Thrown A Curve
That loud crashing sound you hear is probably baseball's brain trust banging their heads against the nearest brick wall.
Obviously, baseball doesn't have a game-fixing problem. The sport is so honest it hurts. In the past two weeks, almost all of its mega-market, superstar-studded teams have bombed out of the postseason. If they didn't choke in the last days of the regular season, like the Mets and Padres, they lost quickly in the first round, like the Yanks, Cubs and Phils. So much for ready-made story lines, competing curses, passionate fan bases and astronomical TV ratings.
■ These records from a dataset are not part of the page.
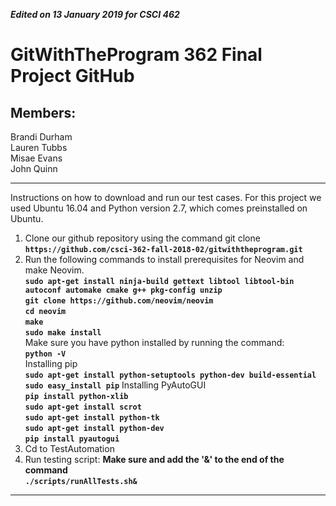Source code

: ***Edited on 13 January 2019 for CSCI 462***

GitWithTheProgram 362 Final Project GitHub
=========================================

## Members: 
Brandi Durham  
Lauren Tubbs  
Misae Evans   
John Quinn  

----
Instructions on how to download and run our test cases. For this project we used Ubuntu 16.04 and Python version 2.7, which comes preinstalled on Ubuntu.  
1. Clone our github repository using the command git clone **`https://github.com/csci-362-fall-2018-02/gitwiththeprogram.git`**
2. Run the following commands to install prerequisites for Neovim and make Neovim.  
**`sudo apt-get install ninja-build gettext libtool libtool-bin autoconf automake cmake g++ pkg-config unzip`**  
**`git clone https://github.com/neovim/neovim`**  
**`cd neovim`**  
**`make`**  
**`sudo make install`**   
Make sure you have python installed by running the command:  
**`python -V`**  
Installing pip  
**`sudo apt-get install python-setuptools python-dev build-essential`**
**`sudo easy_install pip`**
Installing PyAutoGUI  
**`pip install python-xlib`**  
**`sudo apt-get install scrot`**  
**`sudo apt-get install python-tk`**  
**`sudo apt-get install python-dev`**  
**`pip install pyautogui`**  
3. Cd to TestAutomation
4. Run testing script: **Make sure and add the '&' to the end of the command**  
**`./scripts/runAllTests.sh&`**  

----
Now, those at the top of the sport who dreamed up the current "elongated" postseason schedule are down on their knees, begging that the two League Championship Series don't end in four-game sweeps, producing a week-long hiatus before a World Series between Arizona and Cleveland.
That, at least, is the commonplace wisdom.
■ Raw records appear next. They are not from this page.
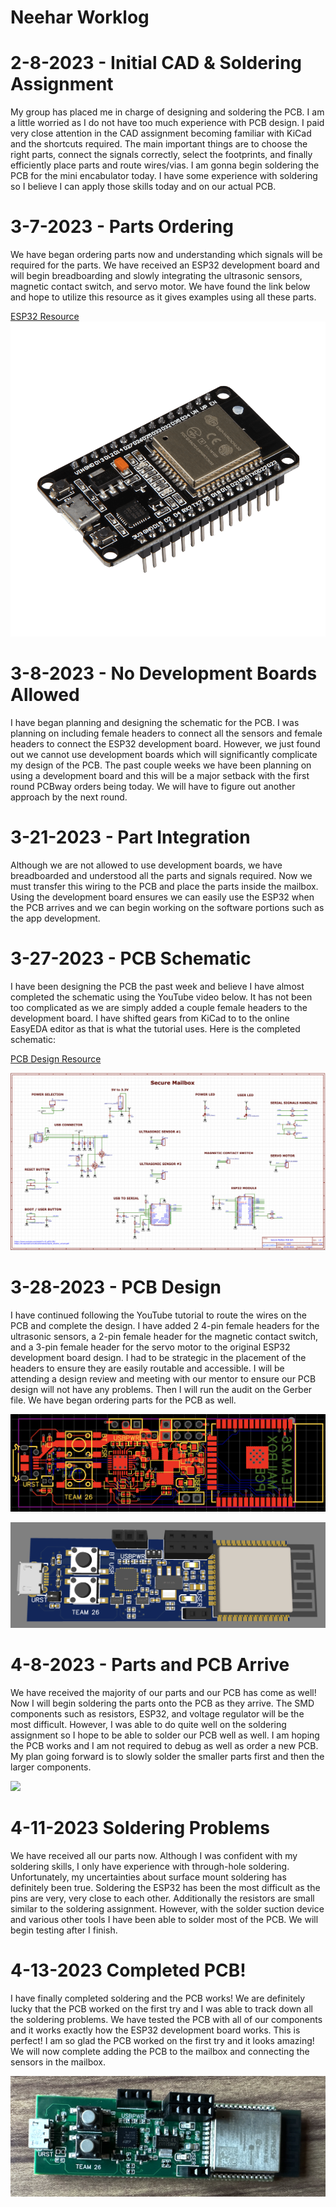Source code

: # Neehar Worklog



# 2-8-2023 - Initial CAD & Soldering Assignment

My group has placed me in charge of designing and soldering the PCB. I am a little worried as I do not have too much experience with PCB design. I paid very close attention in the CAD assignment becoming familiar with KiCad and the shortcuts required. The main important things are to choose the right parts, connect the signals correctly, select the footprints, and finally efficiently place parts and route wires/vias. I am gonna begin soldering the PCB for the mini encabulator today. I have some experience with soldering so I believe I can apply those skills today and on our actual PCB.


# 3-7-2023 - Parts Ordering

We have began ordering parts now and understanding which signals will be required for the parts. We have received an ESP32 development board and will begin breadboarding and slowly integrating the ultrasonic sensors, magnetic contact switch, and servo motor. We have found the link below and hope to utilize this resource as it gives examples using all these parts.

[ESP32 Resource](https://esp32io.com/)
![](esp32.png)


# 3-8-2023 - No Development Boards Allowed

I have began planning and designing the schematic for the PCB. I was planning on including female headers to connect all the sensors and female headers to connect the ESP32 development board. However, we just found out we cannot use development boards which will significantly complicate my design of the PCB. The past couple weeks we have been planning on using a development board and this will be a major setback with the first round PCBway orders being today. We will have to figure out another approach by the next round.


# 3-21-2023 - Part Integration

Although we are not allowed to use development boards, we have breadboarded and understood all the parts and signals required. Now we must transfer this wiring to the PCB and place the parts inside the mailbox. Using the development board ensures we can easily use the ESP32 when the PCB arrives and we can begin working on the software portions such as the app development.

# 3-27-2023 - PCB Schematic

I have been designing the PCB the past week and believe I have almost completed the schematic using the YouTube video below. It has not been too complicated as we are simply added a couple female headers to the development board. I have shifted gears from KiCad to to the online EasyEDA editor as that is what the tutorial uses. Here is the completed schematic:

[PCB Design Resource](https://www.youtube.com/watch?v=S_p0YV-JlfU)

![](PCB_Schematic.png)

# 3-28-2023 - PCB Design

I have continued following the YouTube tutorial to route the wires on the PCB and complete the design. I have added 2 4-pin female headers for the ultrasonic sensors, a 2-pin female header for the magnetic contact switch, and a 3-pin female header for the servo motor to the original ESP32 development board design. I had to be strategic in the placement of the headers to ensure they are easily routable and accessible. I will be attending a design review and meeting with our mentor to ensure our PCB design will not have any problems. Then I will run the audit on the Gerber file. We have began ordering parts for the PCB as well.

![](PCB_Design.png)

![](PCB_3DModel.png)

# 4-8-2023 - Parts and PCB Arrive

We have received the majority of our parts and our PCB has come as well! Now I will begin soldering the parts onto the PCB as they arrive. The SMD components such as resistors, ESP32, and voltage regulator will be the most difficult. However, I was able to do quite well on the soldering assignment so I hope to be able to solder our PCB well as well. I am hoping the PCB works and I am not required to debug as well as order a new PCB. My plan going forward is to slowly solder the smaller parts first and then the larger components.

![](unsoldered_pcb.png)

# 4-11-2023 Soldering Problems

We have received all our parts now. Although I was confident with my soldering skills, I only have experience with through-hole soldering. Unfortunately, my uncertainties about surface mount soldering has definitely been true. Soldering the ESP32 has been the most difficult as the pins are very, very close to each other. Additionally the resistors are small similar to the soldering assignment. However, with the solder suction device and various other tools I have been able to solder most of the PCB. We will begin testing after I finish.
  
# 4-13-2023 Completed PCB!

I have finally completed soldering and the PCB works! We are definitely lucky that the PCB worked on the first try and I was able to track down all the soldering problems. We have tested the PCB with all of our components and it works exactly how the ESP32 development board works. This is perfect! I am so glad the PCB worked on the first try and it looks amazing! We will now complete adding the PCB to the mailbox and connecting the sensors in the mailbox.

![](PCB2.png)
Many think that baseball should be holding its head because Alex Rodriguez and Derek Jeter can now get a nice tee time at Bethpage Black with David Wright and Jose Reyes. Lou Piniella can't throw a base at an ump in the Series. Nobody from the Los Angeles market made the party. Big sluggers such as Ryan Howard and Vladimir Guerrero are gone. Now, if the Boston Red Sox bomb out in the ALCS, why hold the World Series at all? Who'd watch? Especially because so many postseason games now end around midnight. At least two NLCS games won't start until 10:18 p.m. on the East Coast. How can the kiddies stay up on school nights? For that matter, how can adults?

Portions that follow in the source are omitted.